(Collected data entries)
--------------------------------

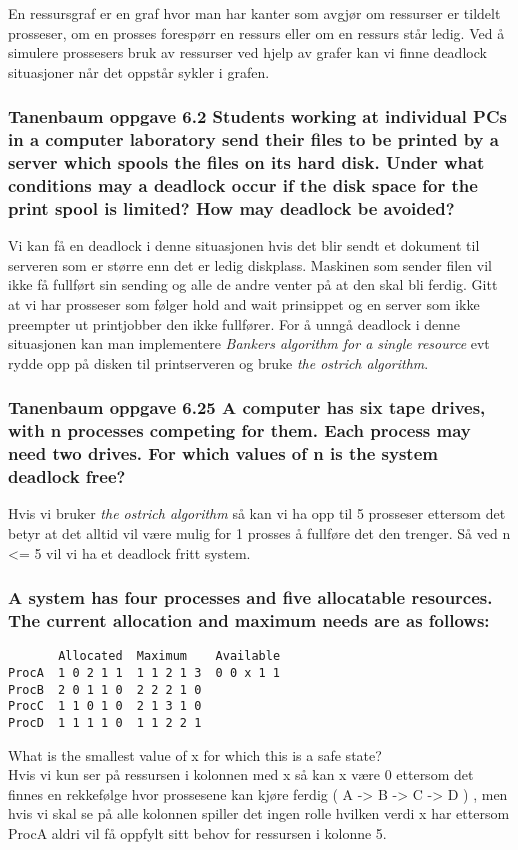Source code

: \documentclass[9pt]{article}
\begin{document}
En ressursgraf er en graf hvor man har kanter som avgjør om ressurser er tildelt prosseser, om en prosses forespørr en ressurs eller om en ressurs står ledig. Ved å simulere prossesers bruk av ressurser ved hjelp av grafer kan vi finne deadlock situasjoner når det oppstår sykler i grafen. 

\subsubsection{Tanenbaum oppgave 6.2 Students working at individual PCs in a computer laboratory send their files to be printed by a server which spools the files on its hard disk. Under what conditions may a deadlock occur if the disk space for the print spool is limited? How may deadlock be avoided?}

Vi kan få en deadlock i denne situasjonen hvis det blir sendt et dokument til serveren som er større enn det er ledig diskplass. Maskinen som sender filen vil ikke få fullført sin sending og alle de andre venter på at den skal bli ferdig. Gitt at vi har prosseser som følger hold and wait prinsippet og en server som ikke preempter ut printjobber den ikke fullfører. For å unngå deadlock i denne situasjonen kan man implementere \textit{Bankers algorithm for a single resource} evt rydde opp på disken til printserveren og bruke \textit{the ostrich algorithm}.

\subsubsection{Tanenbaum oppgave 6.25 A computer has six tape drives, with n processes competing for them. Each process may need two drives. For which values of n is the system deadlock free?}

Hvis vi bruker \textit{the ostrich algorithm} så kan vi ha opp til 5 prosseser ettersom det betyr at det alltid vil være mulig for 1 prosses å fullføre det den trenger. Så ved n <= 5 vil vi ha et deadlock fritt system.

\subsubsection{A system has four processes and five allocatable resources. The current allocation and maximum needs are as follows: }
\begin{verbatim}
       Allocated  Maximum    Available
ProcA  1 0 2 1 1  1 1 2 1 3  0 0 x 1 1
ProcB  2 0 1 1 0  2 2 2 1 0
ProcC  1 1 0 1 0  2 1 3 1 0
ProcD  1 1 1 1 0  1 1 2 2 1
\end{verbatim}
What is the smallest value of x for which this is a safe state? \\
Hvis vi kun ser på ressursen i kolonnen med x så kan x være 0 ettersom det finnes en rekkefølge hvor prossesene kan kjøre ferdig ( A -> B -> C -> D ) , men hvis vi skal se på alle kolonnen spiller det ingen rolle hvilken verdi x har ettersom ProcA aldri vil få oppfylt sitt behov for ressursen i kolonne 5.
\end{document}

--------------------------------

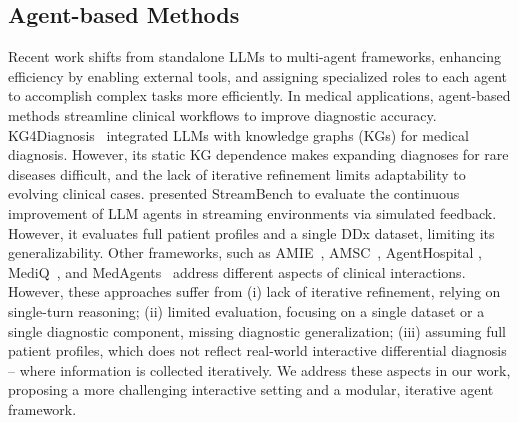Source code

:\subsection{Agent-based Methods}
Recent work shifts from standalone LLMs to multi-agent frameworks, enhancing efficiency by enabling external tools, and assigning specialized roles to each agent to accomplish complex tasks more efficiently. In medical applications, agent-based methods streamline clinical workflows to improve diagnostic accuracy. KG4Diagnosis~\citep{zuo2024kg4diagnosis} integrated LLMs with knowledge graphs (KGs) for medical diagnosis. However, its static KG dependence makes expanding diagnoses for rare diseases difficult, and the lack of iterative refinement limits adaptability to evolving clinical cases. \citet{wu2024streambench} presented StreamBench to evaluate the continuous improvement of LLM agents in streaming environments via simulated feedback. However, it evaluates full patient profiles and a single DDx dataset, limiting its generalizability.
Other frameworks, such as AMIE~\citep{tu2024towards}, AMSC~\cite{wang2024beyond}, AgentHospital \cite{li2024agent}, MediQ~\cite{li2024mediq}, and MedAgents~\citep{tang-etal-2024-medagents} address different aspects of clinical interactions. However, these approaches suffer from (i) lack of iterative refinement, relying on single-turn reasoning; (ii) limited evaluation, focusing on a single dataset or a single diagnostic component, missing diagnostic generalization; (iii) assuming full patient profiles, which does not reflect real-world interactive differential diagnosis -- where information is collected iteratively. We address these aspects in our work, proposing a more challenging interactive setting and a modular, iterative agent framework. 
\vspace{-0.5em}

--------------------------------

◆ Your objective ◆
The reply should consist solely of the lines above from the one that has "Vi kan få en" through the one that has "What is the", reproduced exactly.

◆ Response box ◆
Vi kan få en deadlock i denne situasjonen hvis det blir sendt et dokument til serveren som er større enn det er ledig diskplass. Maskinen som sender filen vil ikke få fullført sin sending og alle de andre venter på at den skal bli ferdig. Gitt at vi har prosseser som følger hold and wait prinsippet og en server som ikke preempter ut printjobber den ikke fullfører. For å unngå deadlock i denne situasjonen kan man implementere \textit{Bankers algorithm for a single resource} evt rydde opp på disken til printserveren og bruke \textit{the ostrich algorithm}.

\subsubsection{Tanenbaum oppgave 6.25 A computer has six tape drives, with n processes competing for them. Each process may need two drives. For which values of n is the system deadlock free?}

Hvis vi bruker \textit{the ostrich algorithm} så kan vi ha opp til 5 prosseser ettersom det betyr at det alltid vil være mulig for 1 prosses å fullføre det den trenger. Så ved n <= 5 vil vi ha et deadlock fritt system.

\subsubsection{A system has four processes and five allocatable resources. The current allocation and maximum needs are as follows: }
\begin{verbatim}
       Allocated  Maximum    Available
ProcA  1 0 2 1 1  1 1 2 1 3  0 0 x 1 1
ProcB  2 0 1 1 0  2 2 2 1 0
ProcC  1 1 0 1 0  2 1 3 1 0
ProcD  1 1 1 1 0  1 1 2 2 1
\end{verbatim}
What is the smallest value of x for which this is a safe state? \\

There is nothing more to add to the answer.